Task statement »
A word-for-word copy of the entries, with images excluded, is the expected answer.

Exercise inputs »
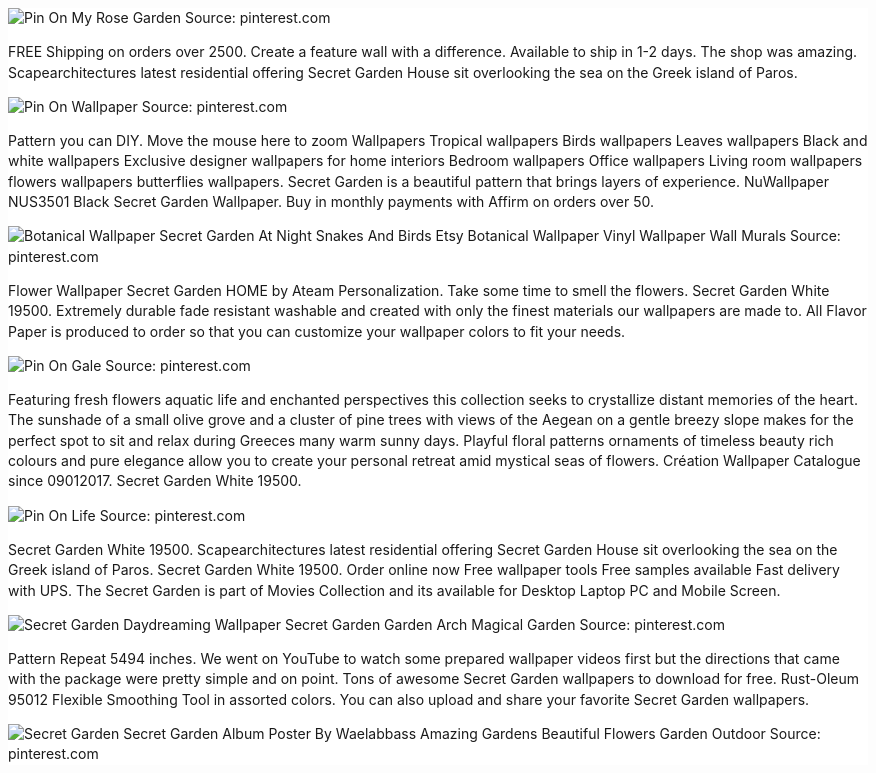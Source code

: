 ![Pin On My Rose Garden](https://i.pinimg.com/originals/81/e6/91/81e691d20aa4c2be17c3e08bf86f6769.png "Pin On My Rose Garden")
Source: pinterest.com

FREE Shipping on orders over 2500. Create a feature wall with a difference. Available to ship in 1-2 days. The shop was amazing. Scapearchitectures latest residential offering Secret Garden House sit overlooking the sea on the Greek island of Paros.

![Pin On Wallpaper](https://i.pinimg.com/originals/0f/0f/49/0f0f4954a0308001a1d2128a14cf1c9b.jpg "Pin On Wallpaper")
Source: pinterest.com

Pattern you can DIY. Move the mouse here to zoom Wallpapers Tropical wallpapers Birds wallpapers Leaves wallpapers Black and white wallpapers Exclusive designer wallpapers for home interiors Bedroom wallpapers Office wallpapers Living room wallpapers flowers wallpapers butterflies wallpapers. Secret Garden is a beautiful pattern that brings layers of experience. NuWallpaper NUS3501 Black Secret Garden Wallpaper. Buy in monthly payments with Affirm on orders over 50.

![Botanical Wallpaper Secret Garden At Night Snakes And Birds Etsy Botanical Wallpaper Vinyl Wallpaper Wall Murals](https://i.pinimg.com/originals/68/dd/75/68dd7524e2476915a4527593c393a657.jpg "Botanical Wallpaper Secret Garden At Night Snakes And Birds Etsy Botanical Wallpaper Vinyl Wallpaper Wall Murals")
Source: pinterest.com

Flower Wallpaper Secret Garden HOME by Ateam Personalization. Take some time to smell the flowers. Secret Garden White 19500. Extremely durable fade resistant washable and created with only the finest materials our wallpapers are made to. All Flavor Paper is produced to order so that you can customize your wallpaper colors to fit your needs.

![Pin On Gale](https://i.pinimg.com/736x/9a/8c/93/9a8c934180041a71f5763ebb5f3a5cd6.jpg "Pin On Gale")
Source: pinterest.com

Featuring fresh flowers aquatic life and enchanted perspectives this collection seeks to crystallize distant memories of the heart. The sunshade of a small olive grove and a cluster of pine trees with views of the Aegean on a gentle breezy slope makes for the perfect spot to sit and relax during Greeces many warm sunny days. Playful floral patterns ornaments of timeless beauty rich colours and pure elegance allow you to create your personal retreat amid mystical seas of flowers. Création Wallpaper Catalogue since 09012017. Secret Garden White 19500.

![Pin On Life](https://i.pinimg.com/originals/26/ca/b4/26cab41992f6cbecd99b8acf8afb76e7.jpg "Pin On Life")
Source: pinterest.com

Secret Garden White 19500. Scapearchitectures latest residential offering Secret Garden House sit overlooking the sea on the Greek island of Paros. Secret Garden White 19500. Order online now Free wallpaper tools Free samples available Fast delivery with UPS. The Secret Garden is part of Movies Collection and its available for Desktop Laptop PC and Mobile Screen.

![Secret Garden Daydreaming Wallpaper Secret Garden Garden Arch Magical Garden](https://i.pinimg.com/originals/d3/4b/a3/d34ba3cf2ee2d3215240445fc53a53a1.jpg "Secret Garden Daydreaming Wallpaper Secret Garden Garden Arch Magical Garden")
Source: pinterest.com

Pattern Repeat 5494 inches. We went on YouTube to watch some prepared wallpaper videos first but the directions that came with the package were pretty simple and on point. Tons of awesome Secret Garden wallpapers to download for free. Rust-Oleum 95012 Flexible Smoothing Tool in assorted colors. You can also upload and share your favorite Secret Garden wallpapers.

![Secret Garden Secret Garden Album Poster By Waelabbass Amazing Gardens Beautiful Flowers Garden Outdoor](https://i.pinimg.com/originals/52/1c/58/521c589f7f334b5e5454fb3766e0ed9c.jpg "Secret Garden Secret Garden Album Poster By Waelabbass Amazing Gardens Beautiful Flowers Garden Outdoor")
Source: pinterest.com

Output below »
Source code

: ![Pin On My Rose Garden](https://i.pinimg.com/originals/81/e6/91/81e691d20aa4c2be17c3e08bf86f6769.png "Pin On My Rose Garden")
Source: pinterest.com

FREE Shipping on orders over 2500. Create a feature wall with a difference. Available to ship in 1-2 days. The shop was amazing. Scapearchitectures latest residential offering Secret Garden House sit overlooking the sea on the Greek island of Paros.

![Pin On Wallpaper](https://i.pinimg.com/originals/0f/0f/49/0f0f4954a0308001a1d2128a14cf1c9b.jpg "Pin On Wallpaper")
Source: pinterest.com

Pattern you can DIY. Move the mouse here to zoom Wallpapers Tropical wallpapers Birds wallpapers Leaves wallpapers Black and white wallpapers Exclusive designer wallpapers for home interiors Bedroom wallpapers Office wallpapers Living room wallpapers flowers wallpapers butterflies wallpapers. Secret Garden is a beautiful pattern that brings layers of experience. NuWallpaper NUS3501 Black Secret Garden Wallpaper. Buy in monthly payments with Affirm on orders over 50.

![Botanical Wallpaper Secret Garden At Night Snakes And Birds Etsy Botanical Wallpaper Vinyl Wallpaper Wall Murals](https://i.pinimg.com/originals/68/dd/75/68dd7524e2476915a4527593c393a657.jpg "Botanical Wallpaper Secret Garden At Night Snakes And Birds Etsy Botanical Wallpaper Vinyl Wallpaper Wall Murals")
Source: pinterest.com

Flower Wallpaper Secret Garden HOME by Ateam Personalization. Take some time to smell the flowers. Secret Garden White 19500. Extremely durable fade resistant washable and created with only the finest materials our wallpapers are made to. All Flavor Paper is produced to order so that you can customize your wallpaper colors to fit your needs.

![Pin On Gale](https://i.pinimg.com/736x/9a/8c/93/9a8c934180041a71f5763ebb5f3a5cd6.jpg "Pin On Gale")
Source: pinterest.com

Featuring fresh flowers aquatic life and enchanted perspectives this collection seeks to crystallize distant memories of the heart. The sunshade of a small olive grove and a cluster of pine trees with views of the Aegean on a gentle breezy slope makes for the perfect spot to sit and relax during Greeces many warm sunny days. Playful floral patterns ornaments of timeless beauty rich colours and pure elegance allow you to create your personal retreat amid mystical seas of flowers. Création Wallpaper Catalogue since 09012017. Secret Garden White 19500.

![Pin On Life](https://i.pinimg.com/originals/26/ca/b4/26cab41992f6cbecd99b8acf8afb76e7.jpg "Pin On Life")
Source: pinterest.com

Secret Garden White 19500. Scapearchitectures latest residential offering Secret Garden House sit overlooking the sea on the Greek island of Paros. Secret Garden White 19500. Order online now Free wallpaper tools Free samples available Fast delivery with UPS. The Secret Garden is part of Movies Collection and its available for Desktop Laptop PC and Mobile Screen.

![Secret Garden Daydreaming Wallpaper Secret Garden Garden Arch Magical Garden](https://i.pinimg.com/originals/d3/4b/a3/d34ba3cf2ee2d3215240445fc53a53a1.jpg "Secret Garden Daydreaming Wallpaper Secret Garden Garden Arch Magical Garden")
Source: pinterest.com

Pattern Repeat 5494 inches. We went on YouTube to watch some prepared wallpaper videos first but the directions that came with the package were pretty simple and on point. Tons of awesome Secret Garden wallpapers to download for free. Rust-Oleum 95012 Flexible Smoothing Tool in assorted colors. You can also upload and share your favorite Secret Garden wallpapers.

![Secret Garden Secret Garden Album Poster By Waelabbass Amazing Gardens Beautiful Flowers Garden Outdoor](https://i.pinimg.com/originals/52/1c/58/521c589f7f334b5e5454fb3766e0ed9c.jpg "Secret Garden Secret Garden Album Poster By Waelabbass Amazing Gardens Beautiful Flowers Garden Outdoor")
Source: pinterest.com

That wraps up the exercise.